LET’S BE TOGETHER, ALONE

By MICHAEL PERKINS
PHOTOGRAPHERS NATURALLY SEEK PUBLIC SPACES, looking for the individual stories that travel through great halls, museums, places of worship, centers of commerce. If you want to observe the ants, your must seek out the anthills. Certainly, we are also drawn to quiet venues that are less densely populated, but to get a sense of interaction, of human-on-human transactions and encounters, vast, crowded places have a definite narrative appeal.

But grand spaces, at least for me, can act counterintuitively if the crowds in them on a given day are too sparse. That is, they work counter-intuitively. Big areas that are only partially filled, or even nearly empty, can strike me as lonelier than a single solo stroller on a rural road. It’s the contrast, visually and emotionally, between designs that were made to accommodate thousands and the empty feeling created when only a few dozen are on hand to fill those huge cavities. In images, it can be made to suggest a very intense isolation created when an individual is patrolling areas intended for huge throngs. The scale of things changes the terms.

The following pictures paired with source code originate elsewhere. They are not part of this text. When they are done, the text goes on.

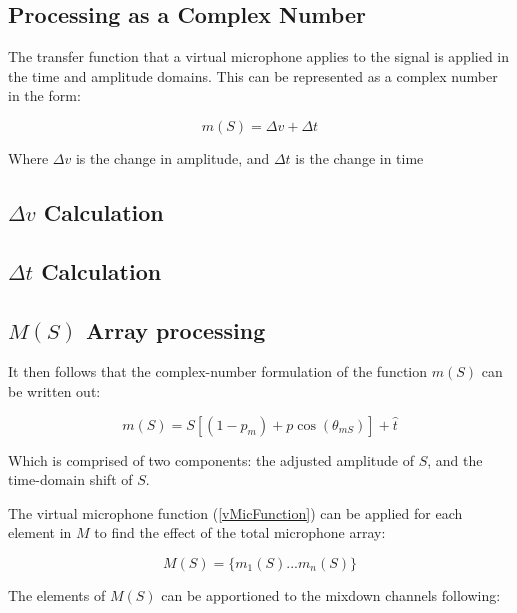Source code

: \subsection{Processing as a Complex Number}

The transfer function that a virtual microphone applies to the signal is applied in the time and amplitude domains. This can be represented as a complex number in the form:

\begin{equation}\label{vMicFunction}
m(S) = \Delta{}v + \Delta{}t
\end{equation}

Where $\Delta v$ is the change in amplitude, and $\Delta t$ is the change in time

\subsection{$\Delta{}v$ Calculation}



\subsection{$\Delta{}t$ Calculation}



\subsection{$M(S)$ Array processing}

It then follows that the complex-number formulation of the function $m(S)$ can be written out:

\begin{equation}
	m(S) = S\left[\left(1 - p_m\right) + p\cos(\theta_{mS})\right] + \hat{t}
\end{equation}

Which is comprised of two components: the adjusted amplitude of $S$, and the time-domain shift of $S$.

The virtual microphone function (\ref{vMicFunction}) can be applied for each element in $M$ to find the effect of the total microphone array:

\begin{equation}
M(S) = \{m_1(S) ... m_n(S)\}
\end{equation}

The elements of $M(S)$ can be apportioned to the mixdown channels following:

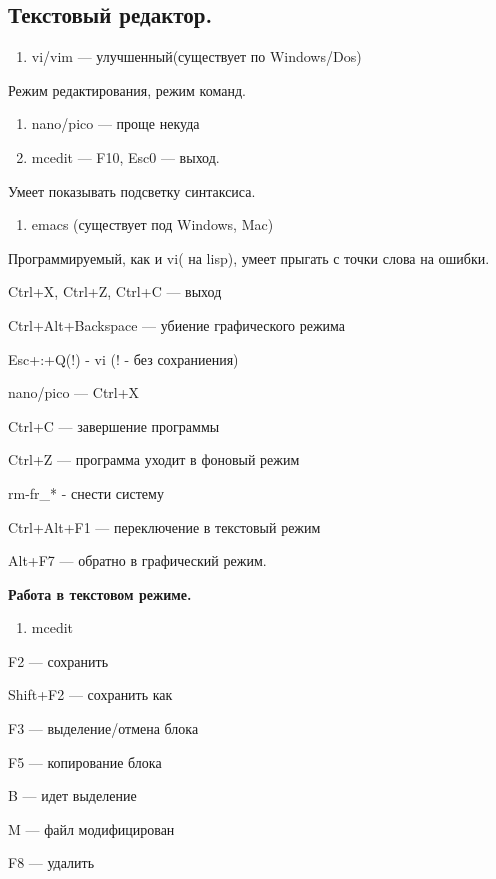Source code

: \subsection {Текстовый редактор.}
\begin{enumerate}
	\item \par 
	vi/vim — улучшенный(существует по
	Windows/Dos)
\end{enumerate}
\par 
Режим редактирования, режим команд.
\begin{enumerate}
	\item \par 
	nano/pico — проще некуда
	\item \par 
	mcedit — F10, Esc0 — выход.
\end{enumerate}
\par 
Умеет показывать подсветку синтаксиса.
\begin{enumerate}
	\item \par 
	emacs (существует под Windows, Mac)
\end{enumerate}
\par 
Программируемый, как и vi( на lisp), умеет
прыгать с точки слова на ошибки.

\par 
  

\par 
Ctrl+X, Ctrl+Z, Ctrl+C — выход 

\par 
Ctrl+Alt+Backspace — убиение графического режима
\par 
Esc+:+Q(!) - vi (! - без сохраниения)
\par 
nano/pico — Ctrl+X 

\par 
Ctrl+C — завершение программы
\par 
Ctrl+Z — программа уходит в фоновый режим
\par 
rm-fr\_* - снести систему 

\par 
Ctrl+Alt+F1 — переключение в текстовый режим
\par 
Alt+F7 — обратно в графический режим.

\par 
\textbf{Работа в текстовом режиме.}
\begin{enumerate}
	\item \par 
	mcedit
\end{enumerate}
\par 
F2 — сохранить
\par 
Shift+F2 — сохранить как
\par 
F3 — выделение/отмена блока
\par 
F5 — копирование блока
\par 
B — идет выделение
\par 
M — файл модифицирован
\par 
F8 — удалить 

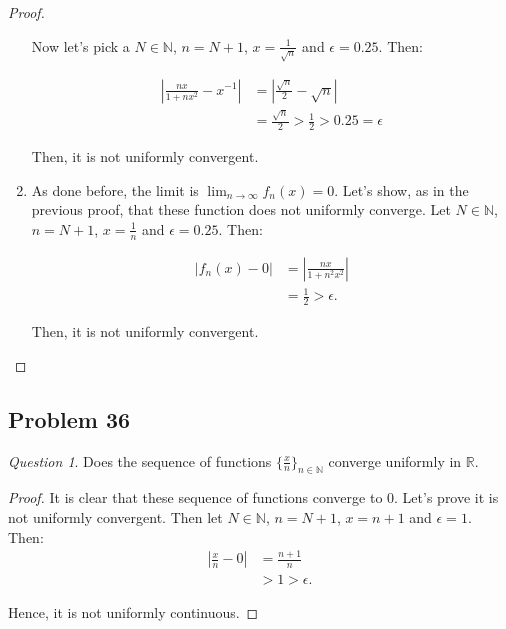 \documentclass[11pt]{article}
\theoremstyle{definition}
\theoremstyle{remark}
\theoremstyle{remark}
\newtheorem{question}{Question}
\newcommand{\N}{\mathbb{N}}
\newcommand{\R}{{\mathbb{R}}}
\newcommand{\ri}{\rightarrow}
\begin{document}
\begin{proof}
\begin{enumerate}
    Now let's pick a $N \in \N$, $n = N + 1$,
    $x = \frac{1}{\sqrt{n}}$ and $\epsilon = 0.25$. Then:

    \begin{equation*}
      \begin{split}
        \left|\frac{nx}{1 + nx^2} - x^{-1}\right| &=
        \left|\frac{\sqrt{n}}{2} - \sqrt{n}\right| \\
        &= \frac{\sqrt{n}}{2} > \frac{1}{2} > 0.25 = \epsilon
      \end{split}
    \end{equation*}

    Then, it is not uniformly convergent.

  \item As done before, the limit is $\lim_{n \ri \infty}
    f_n(x)=0$. Let's show, as in the previous proof, that these
    function does not uniformly converge. Let $N \in \N$, $n = N + 1$,
    $x = \frac{1}{n}$ and $\epsilon = 0.25$. Then:

    \begin{equation*}
      \begin{split}
        |f_n(x) - 0| &= \left|\frac{nx}{1 + n^2x^2}\right| \\
        &= \frac{1}{2} > \epsilon.
      \end{split}
    \end{equation*}

    Then, it is not uniformly convergent.
  \end{enumerate}
\end{proof}
\subsection{Problem 36}
\begin{question}
  Does the sequence of functions $\{\frac{x}{n}\}_{n \in \N}$ converge
  uniformly in $\R$.
\end{question}
\begin{proof}
  It is clear that these sequence of functions converge to $0$. Let's
  prove it is not uniformly convergent. Then let $N \in \N$,
  $n = N + 1$, $x = n + 1$ and $\epsilon = 1$. Then:
  \begin{equation*}
    \begin{split}
      \left|\frac{x}{n} - 0\right| &= \frac{n + 1}{n} \\
       &> 1 > \epsilon.
    \end{split}
  \end{equation*}

  Hence, it is not uniformly continuous.
\end{proof}
\end{document}

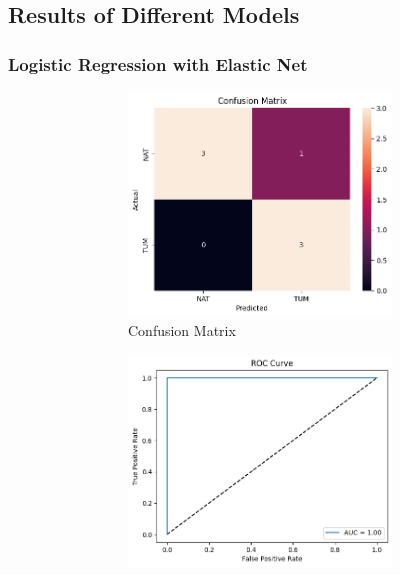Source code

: \documentclass[a4paper,12pt]{article}
\begin{document}
\subsection{Results of Different Models}

\subsubsection{Logistic Regression with Elastic Net}
\begin{figure}[H]
	\centering

	\begin{subfigure}[b]{0.45\textwidth}
		\centering
		\begin{subfigure}[b]{0.49\textwidth}
			\centering
			\includegraphics[width=\textwidth]{images/2lpc.png}  %
			\caption{Confusion Matrix}
			\label{fig:fig1}
		\end{subfigure}
		\hfill
		\begin{subfigure}[b]{0.49\textwidth}
			\centering
			\includegraphics[width=\textwidth]{images/2lpr.png}  %

\end{subfigure}
\end{subfigure}
\end{figure}
\end{document}
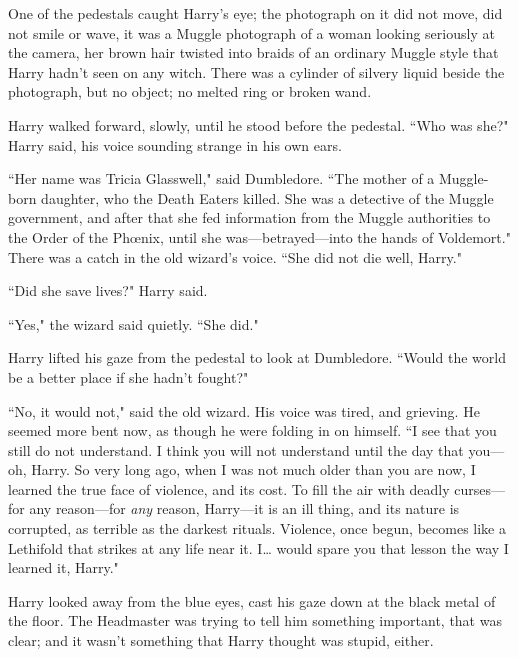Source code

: One of the pedestals caught Harry's eye; the photograph on it did not move, did not smile or wave, it was a Muggle photograph of a woman looking seriously at the camera, her brown hair twisted into braids of an ordinary Muggle style that Harry hadn't seen on any witch. There was a cylinder of silvery liquid beside the photograph, but no object; no melted ring or broken wand.

Harry walked forward, slowly, until he stood before the pedestal. ``Who was she?" Harry said, his voice sounding strange in his own ears.

``Her name was Tricia Glasswell," said Dumbledore. ``The mother of a Muggle-born daughter, who the Death Eaters killed. She was a detective of the Muggle government, and after that she fed information from the Muggle authorities to the Order of the Phœnix, until she was---betrayed---into the hands of Voldemort." There was a catch in the old wizard's voice. ``She did not die well, Harry."

``Did she save lives?" Harry said.

``Yes," the wizard said quietly. ``She did."

Harry lifted his gaze from the pedestal to look at Dumbledore. ``Would the world be a better place if she hadn't fought?"

``No, it would not," said the old wizard. His voice was tired, and grieving. He seemed more bent now, as though he were folding in on himself. ``I see that you still do not understand. I think you will not understand until the day that you---oh, Harry. So very long ago, when I was not much older than you are now, I learned the true face of violence, and its cost. To fill the air with deadly curses---for any reason---for \emph{any} reason, Harry---it is an ill thing, and its nature is corrupted, as terrible as the darkest rituals. Violence, once begun, becomes like a Lethifold that strikes at any life near it. I{\ldots} would spare you that lesson the way I learned it, Harry."

Harry looked away from the blue eyes, cast his gaze down at the black metal of the floor. The Headmaster was trying to tell him something important, that was clear; and it wasn't something that Harry thought was stupid, either.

A single seeker in a big woods looks like an idyllic communion with nature, whereas a solo wanderer in a huge man-made space suggests loneliness. I can’t explain it; I only know that, pictures-wise, the setting shifts the effect from Guy Getting Away From It All to Last Man On Earth. Context in photography isn’t everything, any more than any other single element. But it is a lot when it comes to showing the difference between “alone” and “lonely”. Some of this goes to the biases of the individual photographer, of course, and that’s why there is more than one of us trying to do this job. Still, I am always surprised when a single factor in the making of an image goes from important to crucial. Space, and how it gets filled or not filled, is one of the most decisive of those factors. We show what we see and we see what we feel.